The secret hideout or Why you should stay close when your child has a meltdown

I don’t know what it is these days, but come 4:30/5:00 meltdowns seem just another part of our busy day. This particular day wasn’t any different.

Except it was.

Perhaps it was the much needed Thanksgiving break. Whatever it was, I was seeing/hearing/feeling much more clearly.

So here we are, 4:30 on the nose, plopping our tired selves down on our welcoming couches. Mondays hurt. And Mondays after the Thanksgiving holiday hurt even more.

I offer snacks and a favorite episode to decompress before we get the dinner/homework/bath/bedtime shuffle into high gear.

Little Sister has other plans…“I want my secret hideout, Mommy. I need to sleep in there.”

And I know already that I must very carefully, delicately, and skillfully deliver my next line. Or else.

The problem? Her “secret hideout” is the Christmas tree box that just the day before we had packed back into that deep under the stairs closet while cleaning up after a very messy Christmas decorating day. No way was I going to fish that thing out. Are you kidding me?!?

“Oh, honey, remember we packed it away? You gave it a hug good-bye until it’s time to clean up after Christmas. Want me to help you make a new secret hideout?”

Brilliantly crafted on the fly, don’t you think? And I did deliver it as gently and lovingly as I could.

NO!!!

Cue tears/begging/pleading/throwing self on couch.

I quickly realize there’s not going to be an easy way out of this one. Hello meltdown. Goodbye best laid plans.

So the tears and tantrum continue.

I’m so tempted to banish her to her bedroom until she’s “ready to use her nice words” or “to apologize for yelling”.

I almost do.

Until I stop for a minute and sit down on the couch next to where she’s sprawled out on the floor. I just look at her. Think about what I should do. Because quite honestly, it feels like I should do something. I’m momentarily at a loss.

It’s so hard not to react to her tears, her anger, her strong emotion. It’s no longer just about her lost secret hideout. It’s everything and I’m a bad mom.

Finally, I pick her up as gently as I can. She resists, but I let her know we need to go relax in her room. I seriously consider just leaving her there. But instead, I stay. I sit on her bed. She still has some crying and stomping to do. So she does.

I wait.

In those moments I still doubt what I’m doing. What am I doing? Waiting? For what? I honestly don’t know.

Then suddenly she joins me on her bed. Plops herself right next to me and collapses into my arms. I wrap my arms around her and know exactly at that moment what I was waiting for.

The storm had passed and now she needed me. Needed to know I’d still be there. That I wouldn’t abandon her at the height of her anger, sadness, or disappointment. And I was there. Ready to accept her back into my open arms. No questions asked.

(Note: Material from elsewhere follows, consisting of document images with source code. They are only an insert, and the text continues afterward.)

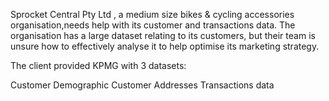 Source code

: Sprocket Central Pty Ltd , a medium size bikes & cycling accessories organisation,needs help with its customer and transactions data. The organisation has a large dataset relating to its customers, but their team is unsure how to effectively analyse it to help optimise its marketing strategy.

The client provided KPMG with 3 datasets:

Customer Demographic
Customer Addresses
Transactions data
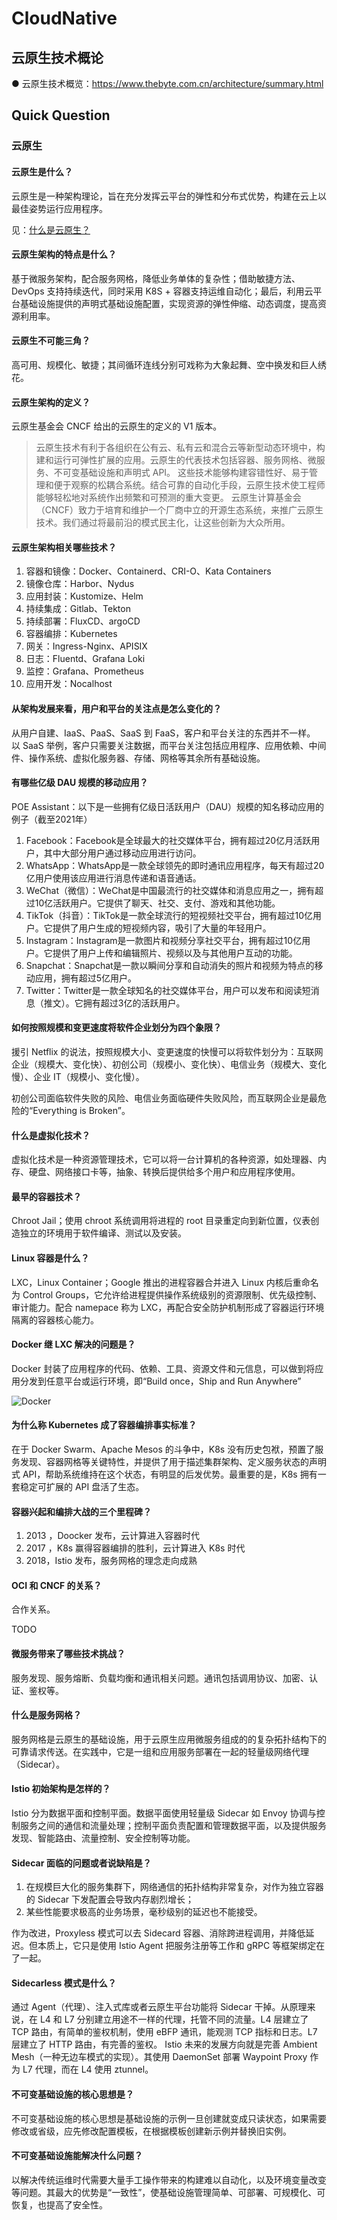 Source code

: # CloudNative



## 云原生技术概论

● 云原生技术概览：https://www.thebyte.com.cn/architecture/summary.html

## Quick Question

### 云原生

#### 云原生是什么？

云原生是一种架构理论，旨在充分发挥云平台的弹性和分布式优势，构建在云上以最佳姿势运行应用程序。

见：[什么是云原生？](https://zhuanlan.zhihu.com/p/150190166)

#### 云原生架构的特点是什么？

基于微服务架构，配合服务网格，降低业务单体的复杂性；借助敏捷方法、DevOps 支持持续迭代，同时采用 K8S + 容器支持运维自动化；最后，利用云平台基础设施提供的声明式基础设施配置，实现资源的弹性伸缩、动态调度，提高资源利用率。

#### 云原生不可能三角？

高可用、规模化、敏捷；其间循环连线分别可戏称为大象起舞、空中换发和巨人绣花。

#### 云原生架构的定义？

云原生基金会 CNCF 给出的云原生的定义的 V1 版本。

> 云原生技术有利于各组织在公有云、私有云和混合云等新型动态环境中，构建和运行可弹性扩展的应用。云原生的代表技术包括容器、服务网格、微服务、不可变基础设施和声明式 API。
> 这些技术能够构建容错性好、易于管理和便于观察的松耦合系统。结合可靠的自动化手段，云原生技术使工程师能够轻松地对系统作出频繁和可预测的重大变更。
> 云原生计算基金会（CNCF）致力于培育和维护一个厂商中立的开源生态系统，来推广云原生技术。我们通过将最前沿的模式民主化，让这些创新为大众所用。

#### 云原生架构相关哪些技术？

1. 容器和镜像：Docker、Containerd、CRI-O、Kata Containers
2. 镜像仓库：Harbor、Nydus
3. 应用封装：Kustomize、Helm
4. 持续集成：Gitlab、Tekton
5. 持续部署：FluxCD、argoCD
6. 容器编排：Kubernetes
7. 网关：Ingress-Nginx、APISIX
8. 日志：Fluentd、Grafana Loki
9. 监控：Grafana、Prometheus
10. 应用开发：Nocalhost

#### 从架构发展来看，用户和平台的关注点是怎么变化的？

从用户自建、IaaS、PaaS、SaaS 到 FaaS，客户和平台关注的东西并不一样。
以 SaaS 举例，客户只需要关注数据，而平台关注包括应用程序、应用依赖、中间件、操作系统、虚拟化服务器、存储、网格等其余所有基础设施。

#### 有哪些亿级 DAU 规模的移动应用？

POE Assistant：以下是一些拥有亿级日活跃用户（DAU）规模的知名移动应用的例子（截至2021年）

1. Facebook：Facebook是全球最大的社交媒体平台，拥有超过20亿月活跃用户，其中大部分用户通过移动应用进行访问。
2. WhatsApp：WhatsApp是一款全球领先的即时通讯应用程序，每天有超过20亿用户使用该应用进行消息传递和语音通话。
3. WeChat（微信）：WeChat是中国最流行的社交媒体和消息应用之一，拥有超过10亿活跃用户。它提供了聊天、社交、支付、游戏和其他功能。
4. TikTok（抖音）：TikTok是一款全球流行的短视频社交平台，拥有超过10亿用户。它提供了用户生成的短视频内容，吸引了大量的年轻用户。
5. Instagram：Instagram是一款图片和视频分享社交平台，拥有超过10亿用户。它提供了用户上传和编辑照片、视频以及与其他用户互动的功能。
6. Snapchat：Snapchat是一款以瞬间分享和自动消失的照片和视频为特点的移动应用，拥有超过5亿用户。
7. Twitter：Twitter是一款全球知名的社交媒体平台，用户可以发布和阅读短消息（推文）。它拥有超过3亿的活跃用户。

#### 如何按照规模和变更速度将软件企业划分为四个象限？

援引 Netflix 的说法，按照规模大小、变更速度的快慢可以将软件划分为：互联网企业（规模大、变化快）、初创公司（规模小、变化快）、电信业务（规模大、变化慢）、企业 IT（规模小、变化慢）。

初创公司面临软件失败的风险、电信业务面临硬件失败风险，而互联网企业是最危险的“Everything is Broken”。

#### 什么是虚拟化技术？

虚拟化技术是一种资源管理技术，它可以将一台计算机的各种资源，如处理器、内存、硬盘、网络接口卡等，抽象、转换后提供给多个用户和应用程序使用。

#### 最早的容器技术？

Chroot Jail；使用 chroot 系统调用将进程的 root 目录重定向到新位置，仪表创造独立的环境用于软件编译、测试以及安装。

#### Linux 容器是什么？

LXC，Linux Container；Google 推出的进程容器合并进入 Linux 内核后重命名为 Control Groups，它允许给进程提供操作系统级别的资源限制、优先级控制、审计能力。配合 namepace 称为 LXC，再配合安全防护机制形成了容器运行环境隔离的容器核心能力。

#### Docker 继 LXC 解决的问题是？

Docker 封装了应用程序的代码、依赖、工具、资源文件和元信息，可以做到将应用分发到任意平台或运行环境，即“Build once，Ship and Run Anywhere”

![Docker](https://mgear-image.oss-cn-shanghai.aliyuncs.com/image/other/20231118201706.png)

#### 为什么称 Kubernetes 成了容器编排事实标准？

在于 Docker Swarm、Apache Mesos 的斗争中，K8s 没有历史包袱，预置了服务发现、容器网格等关键特性，并提供了用于描述集群架构、定义服务状态的声明式 API，帮助系统维持在这个状态，有明显的后发优势。最重要的是，K8s 拥有一套稳定可扩展的 API 盘活了生态。

#### 容器兴起和编排大战的三个里程碑？

1. 2013 ，Doocker 发布，云计算进入容器时代
2. 2017 ，K8s 赢得容器编排的胜利，云计算进入 K8s 时代
3. 2018，Istio 发布，服务网格的理念走向成熟

#### OCI 和 CNCF 的关系？

合作关系。

TODO

#### 微服务带来了哪些技术挑战？

服务发现、服务熔断、负载均衡和通讯相关问题。通讯包括调用协议、加密、认证、鉴权等。

#### 什么是服务网格？

服务网格是云原生的基础设施，用于云原生应用微服务组成的的复杂拓扑结构下的可靠请求传送。在实践中，它是一组和应用服务部署在一起的轻量级网络代理（Sidecar）。

#### Istio 初始架构是怎样的？

Istio 分为数据平面和控制平面。数据平面使用轻量级 Sidecar 如 Envoy 协调与控制服务之间的通信和流量处理；控制平面负责配置和管理数据平面，以及提供服务发现、智能路由、流量控制、安全控制等功能。

#### Sidecar 面临的问题或者说缺陷是？

1. 在规模巨大化的服务集群下，网络通信的拓扑结构非常复杂，对作为独立容器的 Sidecar 下发配置会导致内存剧烈增长；
2. 某些性能要求极高的业务场景，毫秒级别的延迟也不能接受。

作为改进，Proxyless 模式可以去 Sidecard 容器、消除跨进程调用，并降低延迟。但本质上，它只是使用 Istio Agent 把服务注册等工作和 gRPC  等框架绑定在了一起。

#### Sidecarless 模式是什么？

通过 Agent（代理）、注入式库或者云原生平台功能将 Sidecar 干掉。从原理来说，在 L4 和 L7 分别建立用途不一样的代理，托管不同的流量。L4 层建立了 TCP 路由，有简单的鉴权机制，使用 eBFP 通讯，能观测 TCP 指标和日志。L7 层建立了 HTTP 路由，有完善的鉴权。
Istio 未来的发展方向就是完善 Ambient Mesh（一种无边车模式的实现）。其使用 DaemonSet 部署 Waypoint Proxy 作为 L7 代理，而在 L4 使用 ztunnel。

#### 不可变基础设施的核心思想是？

不可变基础设施的核心思想是基础设施的示例一旦创建就变成只读状态，如果需要修改或省级，应先修改配置模板，在根据模板创建新示例并替换旧实例。

#### 不可变基础设施能解决什么问题？

以解决传统运维时代需要大量手工操作带来的构建难以自动化，以及环境变量改变等问题。其最大的优势是“一致性”，使基础设施管理简单、可部署、可规模化、可恢复，也提高了安全性。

I don’t even really recall what happened next. All that mattered was that we both were relieved and ready to forge on with the evening plans. She was ready for a snack and some cuddles on the couch and I felt pretty darn good about finally doing the right thing in the midst of a tantrum.

It only took the last 7 years of trial/error/guessing/doubting with two children to figure it out…but my God…what a difference.

Doing nothing is the.hardest.thing.to.do. Not reacting to your child’s strong emotion and reigning in your own negative emotions is really hard. Staying close by is even harder. Frankly, it’s easier to leave the room or banish your child to another room so you don’t have to hear and see them play out their meltdown.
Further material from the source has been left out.